As the axe falls on players trying to crack the Canucks roster, an intriguing decision will soon have to be made on the team’s designated enforcer.
With so many vying for a role on the third and fourth lines, the question is whether or not there will be room for Darcy Hordichuk.
The 10-year veteran provides a presence no other player on the team can – the familiarity, the technique and the ability to fight opposing heavyweights.
In the past two preseason games, the Saskatchewan pugilist has took on notable big boys George Parros of Anaheim and Zack Stortini of Edmonton.
“If anything, the fourth line is more important than it ever has been,” Hordichuk said. “We’ve got scoring from the top three lines. We’re not under as much pressure now to contribute as much because we’ve got more skilled guys to protect out there. It just makes it a busier year for guys like us.”
But in a league dictated by salary cap, guys like Hordichuk must be more than just fisticuffs.
This summer, in addition to improving his fighting technique, particularly working on incorporating his left punches more, the winger focused on quick-feet exercises and palates. He feels he’s stronger on the puck and more agile on the ice. Putting up points, however, is not in his repertoire.

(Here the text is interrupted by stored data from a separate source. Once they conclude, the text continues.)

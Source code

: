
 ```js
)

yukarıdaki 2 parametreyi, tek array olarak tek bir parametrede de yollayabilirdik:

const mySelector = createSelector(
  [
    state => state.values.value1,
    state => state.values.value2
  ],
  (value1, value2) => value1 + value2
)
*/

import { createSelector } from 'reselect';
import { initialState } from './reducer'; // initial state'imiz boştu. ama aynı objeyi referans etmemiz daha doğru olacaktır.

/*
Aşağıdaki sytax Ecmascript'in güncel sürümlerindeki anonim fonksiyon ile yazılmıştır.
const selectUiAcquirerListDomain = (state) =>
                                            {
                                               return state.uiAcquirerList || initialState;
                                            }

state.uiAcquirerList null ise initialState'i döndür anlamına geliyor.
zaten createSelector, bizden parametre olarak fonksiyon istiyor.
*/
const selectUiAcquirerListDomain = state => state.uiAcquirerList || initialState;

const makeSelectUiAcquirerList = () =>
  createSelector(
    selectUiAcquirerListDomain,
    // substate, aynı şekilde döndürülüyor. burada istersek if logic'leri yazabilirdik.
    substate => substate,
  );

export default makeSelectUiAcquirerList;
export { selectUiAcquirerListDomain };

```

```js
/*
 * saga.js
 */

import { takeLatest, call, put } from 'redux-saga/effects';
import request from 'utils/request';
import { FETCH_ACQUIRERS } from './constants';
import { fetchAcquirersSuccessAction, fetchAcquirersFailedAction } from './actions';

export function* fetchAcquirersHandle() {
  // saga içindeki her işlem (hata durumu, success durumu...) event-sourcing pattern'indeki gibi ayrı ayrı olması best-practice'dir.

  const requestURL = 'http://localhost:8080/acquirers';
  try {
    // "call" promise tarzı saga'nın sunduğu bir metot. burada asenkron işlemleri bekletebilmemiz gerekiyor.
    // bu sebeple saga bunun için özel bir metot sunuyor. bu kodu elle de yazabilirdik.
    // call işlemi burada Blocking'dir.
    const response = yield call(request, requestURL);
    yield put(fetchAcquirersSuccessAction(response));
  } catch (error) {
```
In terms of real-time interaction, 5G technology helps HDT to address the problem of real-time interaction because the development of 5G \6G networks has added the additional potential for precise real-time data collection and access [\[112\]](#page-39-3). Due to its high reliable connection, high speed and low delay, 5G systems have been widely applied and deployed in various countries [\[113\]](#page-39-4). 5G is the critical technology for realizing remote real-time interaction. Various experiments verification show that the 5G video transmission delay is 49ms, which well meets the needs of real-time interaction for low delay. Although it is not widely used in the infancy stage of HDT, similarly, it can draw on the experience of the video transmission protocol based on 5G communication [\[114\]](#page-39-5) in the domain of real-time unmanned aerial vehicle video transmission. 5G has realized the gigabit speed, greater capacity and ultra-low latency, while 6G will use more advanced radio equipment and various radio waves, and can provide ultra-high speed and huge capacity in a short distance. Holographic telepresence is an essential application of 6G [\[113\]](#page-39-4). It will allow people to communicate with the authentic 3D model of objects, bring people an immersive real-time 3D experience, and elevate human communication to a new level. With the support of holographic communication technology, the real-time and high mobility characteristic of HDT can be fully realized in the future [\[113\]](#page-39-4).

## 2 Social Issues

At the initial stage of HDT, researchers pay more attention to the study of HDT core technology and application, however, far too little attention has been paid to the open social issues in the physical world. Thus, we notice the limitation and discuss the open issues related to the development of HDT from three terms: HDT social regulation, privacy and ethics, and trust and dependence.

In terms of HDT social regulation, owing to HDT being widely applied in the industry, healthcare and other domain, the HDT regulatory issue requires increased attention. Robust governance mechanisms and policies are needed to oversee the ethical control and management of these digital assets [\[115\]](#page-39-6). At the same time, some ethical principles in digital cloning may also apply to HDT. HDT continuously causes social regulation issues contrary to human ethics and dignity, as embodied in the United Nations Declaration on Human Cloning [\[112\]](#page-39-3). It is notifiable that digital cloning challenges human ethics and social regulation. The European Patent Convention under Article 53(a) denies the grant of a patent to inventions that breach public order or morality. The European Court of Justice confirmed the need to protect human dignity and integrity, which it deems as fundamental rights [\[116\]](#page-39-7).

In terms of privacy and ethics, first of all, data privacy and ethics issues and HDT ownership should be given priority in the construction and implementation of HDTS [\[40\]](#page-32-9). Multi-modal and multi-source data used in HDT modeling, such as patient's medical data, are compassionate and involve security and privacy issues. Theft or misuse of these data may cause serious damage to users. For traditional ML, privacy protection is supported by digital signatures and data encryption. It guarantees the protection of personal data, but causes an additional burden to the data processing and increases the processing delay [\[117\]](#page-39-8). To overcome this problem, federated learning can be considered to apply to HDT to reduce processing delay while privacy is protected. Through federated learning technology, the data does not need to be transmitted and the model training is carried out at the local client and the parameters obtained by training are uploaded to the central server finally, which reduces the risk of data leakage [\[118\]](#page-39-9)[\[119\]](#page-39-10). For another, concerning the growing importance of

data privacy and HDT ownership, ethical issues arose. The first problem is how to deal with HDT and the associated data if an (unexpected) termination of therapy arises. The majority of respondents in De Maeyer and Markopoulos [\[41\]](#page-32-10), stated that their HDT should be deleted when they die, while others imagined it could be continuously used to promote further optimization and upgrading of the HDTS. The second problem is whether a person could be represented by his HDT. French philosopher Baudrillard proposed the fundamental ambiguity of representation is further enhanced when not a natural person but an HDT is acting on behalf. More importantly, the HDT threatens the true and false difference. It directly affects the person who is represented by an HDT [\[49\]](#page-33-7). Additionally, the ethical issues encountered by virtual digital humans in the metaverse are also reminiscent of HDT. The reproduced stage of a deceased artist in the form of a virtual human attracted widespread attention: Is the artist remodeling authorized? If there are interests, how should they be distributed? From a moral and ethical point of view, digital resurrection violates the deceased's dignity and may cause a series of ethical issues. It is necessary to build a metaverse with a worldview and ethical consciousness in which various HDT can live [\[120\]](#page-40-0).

“If I’m holding onto the puck and taking it deep, it means I’m not hitting guys. Therefore, I’m not effective in my role,” he said. “It’s about being effective when you’re in the lineup and knowing that your teammates are going to be protected out there.”
Coach Alain Vigneault says having a physical presence is important, even though it’s now more about finishing checks and less on fighting.
“There’s a place for those players on our team but how many? We’ve got three games left to figure it out,” he said. “(Darcy) understands his role. Sometimes if the team needs some protection, he’ll stand up and do that for his teammates.”